Avec 1915, l'enlisement, second volume de sa série consacrée à la Grande Guerre, Jean-Yves Le Naour continue de retracer au plus près le quotidien des Français durant ces quatre années de malheur. Alternant les points de vue d'en haut et d'en bas, s'attachant aux rumeurs comme aux faits établis, au ressenti aussi bien qu'au vécu, l'auteur nous livre un récit haletant. En 1915, le conflit entre dans une phase particulièrement meurtrière, marquée par des offensives aussi terribles qu'inutiles, rendues plus cruelles encore depuis l'usage des gaz asphyxiants.
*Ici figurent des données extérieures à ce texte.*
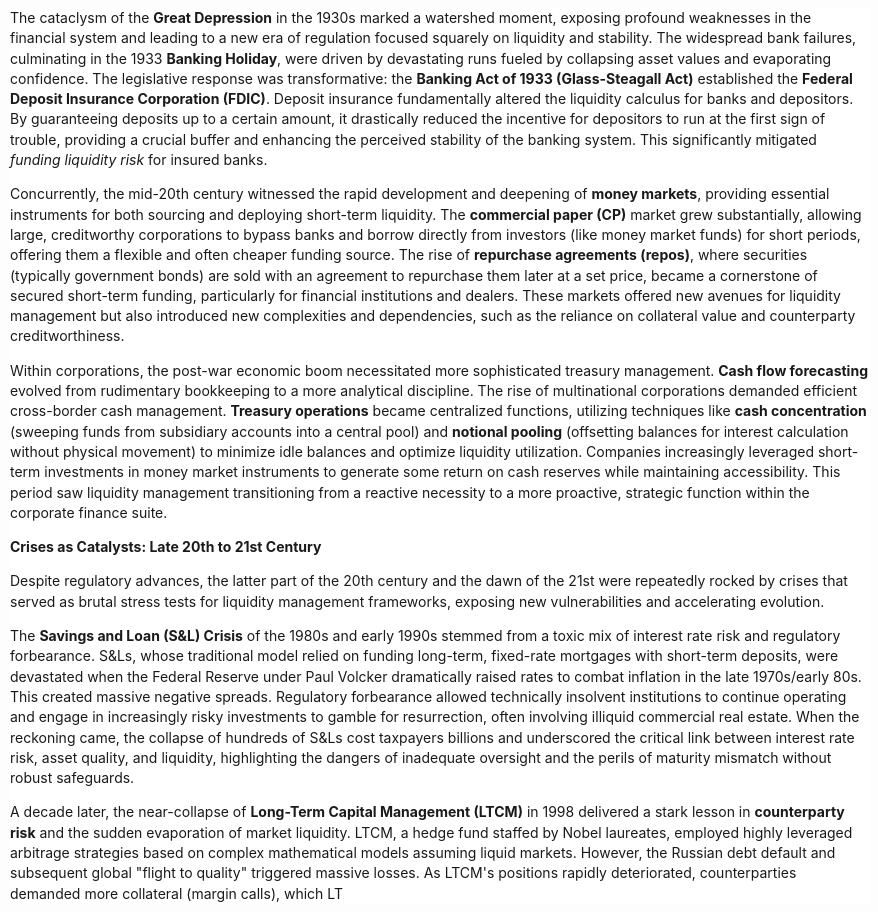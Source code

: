 The cataclysm of the **Great Depression** in the 1930s marked a watershed moment, exposing profound weaknesses in the financial system and leading to a new era of regulation focused squarely on liquidity and stability. The widespread bank failures, culminating in the 1933 **Banking Holiday**, were driven by devastating runs fueled by collapsing asset values and evaporating confidence. The legislative response was transformative: the **Banking Act of 1933 (Glass-Steagall Act)** established the **Federal Deposit Insurance Corporation (FDIC)**. Deposit insurance fundamentally altered the liquidity calculus for banks and depositors. By guaranteeing deposits up to a certain amount, it drastically reduced the incentive for depositors to run at the first sign of trouble, providing a crucial buffer and enhancing the perceived stability of the banking system. This significantly mitigated *funding liquidity risk* for insured banks.

Concurrently, the mid-20th century witnessed the rapid development and deepening of **money markets**, providing essential instruments for both sourcing and deploying short-term liquidity. The **commercial paper (CP)** market grew substantially, allowing large, creditworthy corporations to bypass banks and borrow directly from investors (like money market funds) for short periods, offering them a flexible and often cheaper funding source. The rise of **repurchase agreements (repos)**, where securities (typically government bonds) are sold with an agreement to repurchase them later at a set price, became a cornerstone of secured short-term funding, particularly for financial institutions and dealers. These markets offered new avenues for liquidity management but also introduced new complexities and dependencies, such as the reliance on collateral value and counterparty creditworthiness.

Within corporations, the post-war economic boom necessitated more sophisticated treasury management. **Cash flow forecasting** evolved from rudimentary bookkeeping to a more analytical discipline. The rise of multinational corporations demanded efficient cross-border cash management. **Treasury operations** became centralized functions, utilizing techniques like **cash concentration** (sweeping funds from subsidiary accounts into a central pool) and **notional pooling** (offsetting balances for interest calculation without physical movement) to minimize idle balances and optimize liquidity utilization. Companies increasingly leveraged short-term investments in money market instruments to generate some return on cash reserves while maintaining accessibility. This period saw liquidity management transitioning from a reactive necessity to a more proactive, strategic function within the corporate finance suite.

**Crises as Catalysts: Late 20th to 21st Century**

Despite regulatory advances, the latter part of the 20th century and the dawn of the 21st were repeatedly rocked by crises that served as brutal stress tests for liquidity management frameworks, exposing new vulnerabilities and accelerating evolution.

The **Savings and Loan (S&L) Crisis** of the 1980s and early 1990s stemmed from a toxic mix of interest rate risk and regulatory forbearance. S&Ls, whose traditional model relied on funding long-term, fixed-rate mortgages with short-term deposits, were devastated when the Federal Reserve under Paul Volcker dramatically raised rates to combat inflation in the late 1970s/early 80s. This created massive negative spreads. Regulatory forbearance allowed technically insolvent institutions to continue operating and engage in increasingly risky investments to gamble for resurrection, often involving illiquid commercial real estate. When the reckoning came, the collapse of hundreds of S&Ls cost taxpayers billions and underscored the critical link between interest rate risk, asset quality, and liquidity, highlighting the dangers of inadequate oversight and the perils of maturity mismatch without robust safeguards.

A decade later, the near-collapse of **Long-Term Capital Management (LTCM)** in 1998 delivered a stark lesson in **counterparty risk** and the sudden evaporation of market liquidity. LTCM, a hedge fund staffed by Nobel laureates, employed highly leveraged arbitrage strategies based on complex mathematical models assuming liquid markets. However, the Russian debt default and subsequent global "flight to quality" triggered massive losses. As LTCM's positions rapidly deteriorated, counterparties demanded more collateral (margin calls), which LT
La guerre est partout: à Londres ou à Paris, sous les bombardements des zeppelins, sur la mer, en Afrique et au Moyen-Orient où les Turcs ont lancé le djihad contre les Alliés, au nom du panislamisme, tout en se livrant au génocide des Arméniens... Tandis que les Allemands étrillent la Russie et écrasent la Serbie, les Alliés enchaînent les échecs. Sourd aux critiques, le général Joffre conduit la guerre comme il l'entend: 320 000 Français sont ainsi sacrifiés en pure perte. La crise politique et la lassitude grandissent sur les décombres d'une Union sacrée qui a vécu, comme en témoignent les archives des Renseignements généraux jusqu'ici inexploitées. Pour les Français, 1915 est bien l'année la plus dramatique de toute la guerre, celle des horizons bouchés.